INSTRUCTIONS FOR THE TASK: Only the lines from the start of the entries through the line with "# Student Leadership Committee" are wanted; please output them exactly.

Collected data:

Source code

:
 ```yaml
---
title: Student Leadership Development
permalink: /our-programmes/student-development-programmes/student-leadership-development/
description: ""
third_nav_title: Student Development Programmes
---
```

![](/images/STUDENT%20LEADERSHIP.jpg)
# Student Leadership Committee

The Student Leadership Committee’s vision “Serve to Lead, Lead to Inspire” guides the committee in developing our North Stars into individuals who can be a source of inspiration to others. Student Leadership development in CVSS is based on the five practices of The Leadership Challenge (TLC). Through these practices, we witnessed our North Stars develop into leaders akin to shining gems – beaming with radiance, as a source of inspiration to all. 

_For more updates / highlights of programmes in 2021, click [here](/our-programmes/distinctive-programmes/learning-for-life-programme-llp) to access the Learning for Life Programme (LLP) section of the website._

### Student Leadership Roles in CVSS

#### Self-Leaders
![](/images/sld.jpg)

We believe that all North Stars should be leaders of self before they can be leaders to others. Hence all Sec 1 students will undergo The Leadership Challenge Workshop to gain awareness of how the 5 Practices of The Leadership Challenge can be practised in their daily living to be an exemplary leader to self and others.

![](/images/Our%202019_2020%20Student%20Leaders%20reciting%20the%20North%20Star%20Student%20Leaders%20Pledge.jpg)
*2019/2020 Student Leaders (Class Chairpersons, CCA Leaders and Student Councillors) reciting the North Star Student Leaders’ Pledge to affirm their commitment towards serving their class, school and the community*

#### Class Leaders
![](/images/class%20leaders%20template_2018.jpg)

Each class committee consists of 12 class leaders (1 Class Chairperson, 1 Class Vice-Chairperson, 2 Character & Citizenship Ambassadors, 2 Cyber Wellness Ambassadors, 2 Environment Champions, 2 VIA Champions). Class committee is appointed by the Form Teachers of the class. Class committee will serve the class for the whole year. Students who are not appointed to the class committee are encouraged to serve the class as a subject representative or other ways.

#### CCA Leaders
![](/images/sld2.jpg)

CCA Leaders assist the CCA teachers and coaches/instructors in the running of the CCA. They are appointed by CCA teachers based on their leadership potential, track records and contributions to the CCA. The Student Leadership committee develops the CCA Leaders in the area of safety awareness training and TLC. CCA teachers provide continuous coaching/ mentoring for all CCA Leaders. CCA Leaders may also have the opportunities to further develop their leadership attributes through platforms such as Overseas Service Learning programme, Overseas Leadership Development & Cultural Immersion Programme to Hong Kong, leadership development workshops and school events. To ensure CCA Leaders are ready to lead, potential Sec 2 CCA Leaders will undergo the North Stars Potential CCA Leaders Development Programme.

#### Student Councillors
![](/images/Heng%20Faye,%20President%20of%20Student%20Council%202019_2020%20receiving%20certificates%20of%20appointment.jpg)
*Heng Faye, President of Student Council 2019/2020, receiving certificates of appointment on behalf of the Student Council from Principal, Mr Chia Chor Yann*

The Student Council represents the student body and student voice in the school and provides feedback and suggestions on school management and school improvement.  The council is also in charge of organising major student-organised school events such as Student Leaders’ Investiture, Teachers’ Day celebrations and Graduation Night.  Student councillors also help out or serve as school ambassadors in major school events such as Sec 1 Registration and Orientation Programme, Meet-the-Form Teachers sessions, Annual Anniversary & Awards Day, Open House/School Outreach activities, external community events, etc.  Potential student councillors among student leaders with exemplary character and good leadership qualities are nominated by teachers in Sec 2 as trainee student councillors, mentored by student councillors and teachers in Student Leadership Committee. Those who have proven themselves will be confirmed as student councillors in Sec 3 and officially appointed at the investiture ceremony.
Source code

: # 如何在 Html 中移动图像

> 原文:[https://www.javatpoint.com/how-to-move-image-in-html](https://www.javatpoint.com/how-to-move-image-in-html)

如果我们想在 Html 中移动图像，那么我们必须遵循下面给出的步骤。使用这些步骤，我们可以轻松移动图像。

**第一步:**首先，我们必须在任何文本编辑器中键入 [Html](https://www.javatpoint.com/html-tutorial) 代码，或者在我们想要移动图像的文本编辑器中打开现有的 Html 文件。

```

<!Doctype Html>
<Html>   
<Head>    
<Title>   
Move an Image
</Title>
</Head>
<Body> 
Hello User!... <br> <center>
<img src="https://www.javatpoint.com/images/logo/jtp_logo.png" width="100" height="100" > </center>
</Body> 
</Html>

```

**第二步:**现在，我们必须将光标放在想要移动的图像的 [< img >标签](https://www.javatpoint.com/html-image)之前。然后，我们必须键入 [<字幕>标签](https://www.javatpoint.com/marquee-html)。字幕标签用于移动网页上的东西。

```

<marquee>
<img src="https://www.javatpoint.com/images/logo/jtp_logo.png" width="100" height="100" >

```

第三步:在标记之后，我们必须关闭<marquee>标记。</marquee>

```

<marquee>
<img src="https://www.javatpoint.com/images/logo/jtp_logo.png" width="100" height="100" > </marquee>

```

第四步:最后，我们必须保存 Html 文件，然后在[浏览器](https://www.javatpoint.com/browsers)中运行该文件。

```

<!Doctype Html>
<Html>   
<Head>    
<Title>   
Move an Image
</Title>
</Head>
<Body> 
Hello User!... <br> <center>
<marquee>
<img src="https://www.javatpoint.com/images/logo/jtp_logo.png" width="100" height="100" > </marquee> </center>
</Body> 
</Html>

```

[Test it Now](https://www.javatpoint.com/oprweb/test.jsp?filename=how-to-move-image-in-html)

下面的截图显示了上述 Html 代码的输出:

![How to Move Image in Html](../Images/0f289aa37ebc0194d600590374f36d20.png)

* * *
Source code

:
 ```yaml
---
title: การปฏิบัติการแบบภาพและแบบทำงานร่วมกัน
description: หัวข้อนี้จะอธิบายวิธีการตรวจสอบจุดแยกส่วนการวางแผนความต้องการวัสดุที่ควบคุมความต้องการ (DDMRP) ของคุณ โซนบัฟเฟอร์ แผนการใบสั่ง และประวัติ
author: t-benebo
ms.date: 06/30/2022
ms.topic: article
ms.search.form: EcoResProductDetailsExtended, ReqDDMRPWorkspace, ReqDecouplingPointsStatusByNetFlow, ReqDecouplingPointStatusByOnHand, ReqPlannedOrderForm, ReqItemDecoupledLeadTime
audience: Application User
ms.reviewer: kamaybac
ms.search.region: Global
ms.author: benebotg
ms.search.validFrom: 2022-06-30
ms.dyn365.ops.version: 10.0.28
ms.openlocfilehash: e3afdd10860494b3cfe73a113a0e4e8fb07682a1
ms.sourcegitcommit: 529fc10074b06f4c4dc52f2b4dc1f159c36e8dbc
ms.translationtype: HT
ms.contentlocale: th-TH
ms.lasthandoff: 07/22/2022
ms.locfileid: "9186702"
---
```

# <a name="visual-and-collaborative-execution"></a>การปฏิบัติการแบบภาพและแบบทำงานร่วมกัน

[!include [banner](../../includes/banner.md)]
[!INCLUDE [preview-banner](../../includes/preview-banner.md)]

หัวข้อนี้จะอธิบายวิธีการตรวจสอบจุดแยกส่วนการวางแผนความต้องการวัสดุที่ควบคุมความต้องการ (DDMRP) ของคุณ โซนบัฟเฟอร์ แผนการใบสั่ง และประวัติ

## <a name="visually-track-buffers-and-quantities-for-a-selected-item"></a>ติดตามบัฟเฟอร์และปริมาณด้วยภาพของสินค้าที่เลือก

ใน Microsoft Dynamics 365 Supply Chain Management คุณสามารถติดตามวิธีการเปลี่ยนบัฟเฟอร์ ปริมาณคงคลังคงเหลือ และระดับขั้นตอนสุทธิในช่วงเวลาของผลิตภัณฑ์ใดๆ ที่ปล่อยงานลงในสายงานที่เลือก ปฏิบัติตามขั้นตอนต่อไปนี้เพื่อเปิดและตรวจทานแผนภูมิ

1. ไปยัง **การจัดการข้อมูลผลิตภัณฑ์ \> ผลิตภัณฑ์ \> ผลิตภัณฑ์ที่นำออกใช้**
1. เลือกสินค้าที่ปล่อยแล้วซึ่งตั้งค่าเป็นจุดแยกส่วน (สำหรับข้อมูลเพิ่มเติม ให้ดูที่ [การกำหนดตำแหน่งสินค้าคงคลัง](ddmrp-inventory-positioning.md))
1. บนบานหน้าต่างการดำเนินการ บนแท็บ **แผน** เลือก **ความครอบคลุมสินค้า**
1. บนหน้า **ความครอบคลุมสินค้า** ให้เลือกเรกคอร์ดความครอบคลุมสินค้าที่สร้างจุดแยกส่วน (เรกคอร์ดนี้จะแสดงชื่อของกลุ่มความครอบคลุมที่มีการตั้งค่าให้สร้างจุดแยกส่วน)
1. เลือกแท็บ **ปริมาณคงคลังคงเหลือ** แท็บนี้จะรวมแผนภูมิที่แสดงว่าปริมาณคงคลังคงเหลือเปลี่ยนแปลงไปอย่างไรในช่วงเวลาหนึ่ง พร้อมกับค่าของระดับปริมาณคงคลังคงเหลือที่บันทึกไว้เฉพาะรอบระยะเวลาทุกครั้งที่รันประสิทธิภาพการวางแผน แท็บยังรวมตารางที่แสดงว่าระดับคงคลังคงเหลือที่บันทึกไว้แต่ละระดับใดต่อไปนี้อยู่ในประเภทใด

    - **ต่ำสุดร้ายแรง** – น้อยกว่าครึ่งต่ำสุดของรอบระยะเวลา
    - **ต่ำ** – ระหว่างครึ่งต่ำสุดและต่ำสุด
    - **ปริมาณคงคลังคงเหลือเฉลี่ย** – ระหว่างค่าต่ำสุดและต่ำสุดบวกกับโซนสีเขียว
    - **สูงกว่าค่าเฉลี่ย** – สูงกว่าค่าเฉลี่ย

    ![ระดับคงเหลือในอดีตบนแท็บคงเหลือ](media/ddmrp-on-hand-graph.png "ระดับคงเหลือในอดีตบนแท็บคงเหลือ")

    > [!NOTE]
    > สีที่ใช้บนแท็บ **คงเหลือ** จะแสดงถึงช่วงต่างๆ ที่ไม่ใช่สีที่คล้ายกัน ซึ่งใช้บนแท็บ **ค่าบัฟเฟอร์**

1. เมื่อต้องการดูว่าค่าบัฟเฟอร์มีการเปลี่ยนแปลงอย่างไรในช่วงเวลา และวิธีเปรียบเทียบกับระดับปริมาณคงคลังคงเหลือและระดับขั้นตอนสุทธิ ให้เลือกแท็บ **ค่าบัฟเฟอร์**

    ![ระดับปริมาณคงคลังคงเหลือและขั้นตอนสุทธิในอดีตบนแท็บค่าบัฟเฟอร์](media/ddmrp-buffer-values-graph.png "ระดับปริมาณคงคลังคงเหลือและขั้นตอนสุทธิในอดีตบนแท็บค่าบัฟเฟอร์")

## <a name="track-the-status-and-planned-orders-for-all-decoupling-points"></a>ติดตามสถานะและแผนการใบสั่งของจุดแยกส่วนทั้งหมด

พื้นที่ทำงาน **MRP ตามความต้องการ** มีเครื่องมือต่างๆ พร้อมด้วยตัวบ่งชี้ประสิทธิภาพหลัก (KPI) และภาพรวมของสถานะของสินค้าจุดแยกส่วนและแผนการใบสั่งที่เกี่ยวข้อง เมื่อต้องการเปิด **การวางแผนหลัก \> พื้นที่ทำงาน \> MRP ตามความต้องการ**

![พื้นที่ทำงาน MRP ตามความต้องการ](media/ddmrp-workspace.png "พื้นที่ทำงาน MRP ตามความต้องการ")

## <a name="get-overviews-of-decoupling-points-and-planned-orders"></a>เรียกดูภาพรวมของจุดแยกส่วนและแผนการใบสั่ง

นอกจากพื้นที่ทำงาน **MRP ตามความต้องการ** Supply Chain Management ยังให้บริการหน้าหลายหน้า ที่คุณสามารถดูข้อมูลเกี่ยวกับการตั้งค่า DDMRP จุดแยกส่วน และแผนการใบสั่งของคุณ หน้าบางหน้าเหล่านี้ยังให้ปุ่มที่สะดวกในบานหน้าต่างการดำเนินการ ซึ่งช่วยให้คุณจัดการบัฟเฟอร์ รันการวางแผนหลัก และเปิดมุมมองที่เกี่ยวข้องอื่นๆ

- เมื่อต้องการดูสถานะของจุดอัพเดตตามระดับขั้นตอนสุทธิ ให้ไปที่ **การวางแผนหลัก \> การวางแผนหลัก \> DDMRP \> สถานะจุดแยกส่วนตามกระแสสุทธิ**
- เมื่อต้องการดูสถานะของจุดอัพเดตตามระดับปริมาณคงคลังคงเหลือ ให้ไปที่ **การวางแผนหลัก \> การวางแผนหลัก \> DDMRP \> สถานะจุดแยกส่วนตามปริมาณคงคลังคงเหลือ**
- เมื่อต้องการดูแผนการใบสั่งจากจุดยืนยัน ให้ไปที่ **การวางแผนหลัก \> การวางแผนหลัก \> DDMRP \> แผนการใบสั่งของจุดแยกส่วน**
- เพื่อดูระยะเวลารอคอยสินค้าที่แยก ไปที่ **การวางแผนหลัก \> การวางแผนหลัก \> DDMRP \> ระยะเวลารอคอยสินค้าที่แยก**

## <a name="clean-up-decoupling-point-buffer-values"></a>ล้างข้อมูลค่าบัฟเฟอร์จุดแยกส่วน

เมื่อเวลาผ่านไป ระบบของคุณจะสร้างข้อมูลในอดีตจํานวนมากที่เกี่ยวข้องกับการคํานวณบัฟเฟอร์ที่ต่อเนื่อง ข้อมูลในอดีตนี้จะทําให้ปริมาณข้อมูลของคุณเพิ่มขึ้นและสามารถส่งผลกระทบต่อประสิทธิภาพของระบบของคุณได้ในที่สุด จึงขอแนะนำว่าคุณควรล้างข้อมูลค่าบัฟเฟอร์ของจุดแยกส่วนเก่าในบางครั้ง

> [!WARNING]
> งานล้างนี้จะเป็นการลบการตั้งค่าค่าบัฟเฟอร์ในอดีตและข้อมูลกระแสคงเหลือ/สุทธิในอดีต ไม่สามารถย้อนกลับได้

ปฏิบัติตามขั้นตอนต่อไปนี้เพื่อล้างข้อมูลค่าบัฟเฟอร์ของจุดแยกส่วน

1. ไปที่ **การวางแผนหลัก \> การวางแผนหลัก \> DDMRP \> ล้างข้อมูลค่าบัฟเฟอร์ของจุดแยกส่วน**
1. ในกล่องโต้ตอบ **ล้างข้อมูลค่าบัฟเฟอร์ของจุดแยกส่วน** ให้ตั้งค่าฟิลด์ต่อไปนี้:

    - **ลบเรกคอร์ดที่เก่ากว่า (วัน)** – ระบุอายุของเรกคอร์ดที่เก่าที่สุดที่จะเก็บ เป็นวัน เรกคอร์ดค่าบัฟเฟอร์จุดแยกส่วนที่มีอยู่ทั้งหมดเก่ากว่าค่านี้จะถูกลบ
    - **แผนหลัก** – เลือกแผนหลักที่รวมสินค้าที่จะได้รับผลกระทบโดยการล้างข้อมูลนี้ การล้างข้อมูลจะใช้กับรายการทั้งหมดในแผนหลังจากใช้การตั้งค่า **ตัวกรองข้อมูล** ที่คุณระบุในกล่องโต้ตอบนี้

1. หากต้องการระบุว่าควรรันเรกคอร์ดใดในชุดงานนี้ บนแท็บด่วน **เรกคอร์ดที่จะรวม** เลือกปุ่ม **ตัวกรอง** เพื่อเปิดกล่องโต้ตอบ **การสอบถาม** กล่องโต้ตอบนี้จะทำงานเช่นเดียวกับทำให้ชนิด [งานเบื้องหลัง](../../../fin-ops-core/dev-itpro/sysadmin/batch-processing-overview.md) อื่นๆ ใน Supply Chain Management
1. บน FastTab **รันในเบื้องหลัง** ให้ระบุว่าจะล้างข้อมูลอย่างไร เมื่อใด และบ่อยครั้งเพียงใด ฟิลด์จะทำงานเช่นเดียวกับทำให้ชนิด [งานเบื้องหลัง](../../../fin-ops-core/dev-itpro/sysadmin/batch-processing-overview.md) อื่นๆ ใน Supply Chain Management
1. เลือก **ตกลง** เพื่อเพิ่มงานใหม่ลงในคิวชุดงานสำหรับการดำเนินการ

TASK OUTPUT:
Source code

:
 ```yaml
---
title: Student Leadership Development
permalink: /our-programmes/student-development-programmes/student-leadership-development/
description: ""
third_nav_title: Student Development Programmes
---
```

![](/images/STUDENT%20LEADERSHIP.jpg)
# Student Leadership Committee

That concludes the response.